◆ INFORMATION
━━━━━━━━━━━━━━━━━━━━
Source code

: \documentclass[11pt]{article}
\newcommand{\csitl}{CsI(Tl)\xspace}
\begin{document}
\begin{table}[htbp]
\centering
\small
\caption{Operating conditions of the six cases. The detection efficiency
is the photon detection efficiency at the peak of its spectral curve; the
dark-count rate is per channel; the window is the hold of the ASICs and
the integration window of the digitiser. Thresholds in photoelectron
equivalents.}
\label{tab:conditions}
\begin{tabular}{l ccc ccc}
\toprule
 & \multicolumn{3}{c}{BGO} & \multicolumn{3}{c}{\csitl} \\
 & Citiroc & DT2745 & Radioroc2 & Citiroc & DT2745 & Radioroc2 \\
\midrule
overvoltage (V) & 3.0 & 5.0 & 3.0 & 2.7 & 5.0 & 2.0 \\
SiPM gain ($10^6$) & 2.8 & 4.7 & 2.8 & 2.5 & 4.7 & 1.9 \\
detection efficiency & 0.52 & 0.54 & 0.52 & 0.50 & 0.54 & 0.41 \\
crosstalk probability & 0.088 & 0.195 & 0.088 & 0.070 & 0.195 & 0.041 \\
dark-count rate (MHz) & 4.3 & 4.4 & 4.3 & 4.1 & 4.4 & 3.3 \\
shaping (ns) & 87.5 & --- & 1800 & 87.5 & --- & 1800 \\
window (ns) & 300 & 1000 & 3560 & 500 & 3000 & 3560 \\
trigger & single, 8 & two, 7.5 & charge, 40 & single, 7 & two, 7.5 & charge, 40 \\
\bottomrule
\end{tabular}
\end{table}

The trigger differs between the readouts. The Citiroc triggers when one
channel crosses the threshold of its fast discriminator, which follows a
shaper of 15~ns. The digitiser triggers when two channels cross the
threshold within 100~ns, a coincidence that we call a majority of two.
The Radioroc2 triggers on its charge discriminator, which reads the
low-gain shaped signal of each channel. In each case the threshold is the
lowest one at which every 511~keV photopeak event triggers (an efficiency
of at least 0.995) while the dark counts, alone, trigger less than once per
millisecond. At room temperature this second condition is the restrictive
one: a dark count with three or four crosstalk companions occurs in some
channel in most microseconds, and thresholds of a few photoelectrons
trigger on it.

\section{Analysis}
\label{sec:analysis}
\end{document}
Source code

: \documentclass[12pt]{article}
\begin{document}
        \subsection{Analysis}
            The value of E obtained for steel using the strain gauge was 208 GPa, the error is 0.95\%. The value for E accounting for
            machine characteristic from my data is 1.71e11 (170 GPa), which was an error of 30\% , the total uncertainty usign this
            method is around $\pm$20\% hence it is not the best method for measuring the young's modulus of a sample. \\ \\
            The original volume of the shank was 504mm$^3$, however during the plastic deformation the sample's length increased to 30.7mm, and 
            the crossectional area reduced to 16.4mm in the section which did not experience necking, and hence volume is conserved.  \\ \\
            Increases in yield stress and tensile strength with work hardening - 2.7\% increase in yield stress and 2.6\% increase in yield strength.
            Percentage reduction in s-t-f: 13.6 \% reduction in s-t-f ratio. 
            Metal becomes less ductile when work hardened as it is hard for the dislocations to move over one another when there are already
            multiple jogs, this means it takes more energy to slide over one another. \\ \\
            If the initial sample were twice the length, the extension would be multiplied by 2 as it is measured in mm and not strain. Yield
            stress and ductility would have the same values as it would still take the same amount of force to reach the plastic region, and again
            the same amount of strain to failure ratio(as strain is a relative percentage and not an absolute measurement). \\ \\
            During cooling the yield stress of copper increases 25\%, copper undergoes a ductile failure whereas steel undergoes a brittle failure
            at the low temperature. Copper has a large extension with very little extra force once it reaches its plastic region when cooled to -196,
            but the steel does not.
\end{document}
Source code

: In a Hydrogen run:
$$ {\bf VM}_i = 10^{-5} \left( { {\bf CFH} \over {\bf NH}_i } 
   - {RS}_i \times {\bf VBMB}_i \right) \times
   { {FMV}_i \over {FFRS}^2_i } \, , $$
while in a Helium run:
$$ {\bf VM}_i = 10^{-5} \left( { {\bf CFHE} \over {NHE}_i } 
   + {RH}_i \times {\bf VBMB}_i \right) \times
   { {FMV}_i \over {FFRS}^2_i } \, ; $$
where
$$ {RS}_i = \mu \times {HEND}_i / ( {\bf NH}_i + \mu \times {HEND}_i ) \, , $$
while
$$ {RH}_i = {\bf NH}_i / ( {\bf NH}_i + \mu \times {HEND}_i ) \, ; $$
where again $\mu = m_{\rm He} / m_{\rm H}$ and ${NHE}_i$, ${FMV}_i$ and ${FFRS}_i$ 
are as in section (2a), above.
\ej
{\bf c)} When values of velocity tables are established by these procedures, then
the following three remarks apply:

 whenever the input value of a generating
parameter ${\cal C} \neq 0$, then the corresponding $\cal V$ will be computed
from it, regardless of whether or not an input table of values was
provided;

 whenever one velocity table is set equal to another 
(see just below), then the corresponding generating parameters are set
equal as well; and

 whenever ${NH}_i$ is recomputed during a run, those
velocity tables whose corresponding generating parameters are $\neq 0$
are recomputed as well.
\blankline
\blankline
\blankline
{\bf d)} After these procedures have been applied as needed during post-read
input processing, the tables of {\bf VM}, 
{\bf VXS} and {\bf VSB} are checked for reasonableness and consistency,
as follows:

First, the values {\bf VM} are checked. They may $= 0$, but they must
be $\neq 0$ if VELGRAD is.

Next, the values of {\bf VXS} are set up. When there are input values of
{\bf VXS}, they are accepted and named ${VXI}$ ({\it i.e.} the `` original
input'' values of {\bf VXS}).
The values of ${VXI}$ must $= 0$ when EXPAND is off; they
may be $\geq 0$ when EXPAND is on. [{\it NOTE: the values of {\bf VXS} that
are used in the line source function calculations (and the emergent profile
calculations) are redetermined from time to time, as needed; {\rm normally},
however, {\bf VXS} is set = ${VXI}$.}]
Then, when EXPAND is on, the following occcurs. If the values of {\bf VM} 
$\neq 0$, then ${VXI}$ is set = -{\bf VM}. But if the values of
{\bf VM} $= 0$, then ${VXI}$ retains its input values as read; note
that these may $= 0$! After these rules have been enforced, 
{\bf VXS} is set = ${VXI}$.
━━━━━━━━━━━━━━━━━━━━
◆ PROBLEM REQUIREMENTS
Please make an exact copy of the lines above from the line with "is the photon" through the line with "overvoltage (V) &", both ends included.

◆ TASK SOLUTION
is the photon detection efficiency at the peak of its spectral curve; the
dark-count rate is per channel; the window is the hold of the ASICs and
the integration window of the digitiser. Thresholds in photoelectron
equivalents.}
\label{tab:conditions}
\begin{tabular}{l ccc ccc}
\toprule
 & \multicolumn{3}{c}{BGO} & \multicolumn{3}{c}{\csitl} \\
 & Citiroc & DT2745 & Radioroc2 & Citiroc & DT2745 & Radioroc2 \\
\midrule
overvoltage (V) & 3.0 & 5.0 & 3.0 & 2.7 & 5.0 & 2.0 \\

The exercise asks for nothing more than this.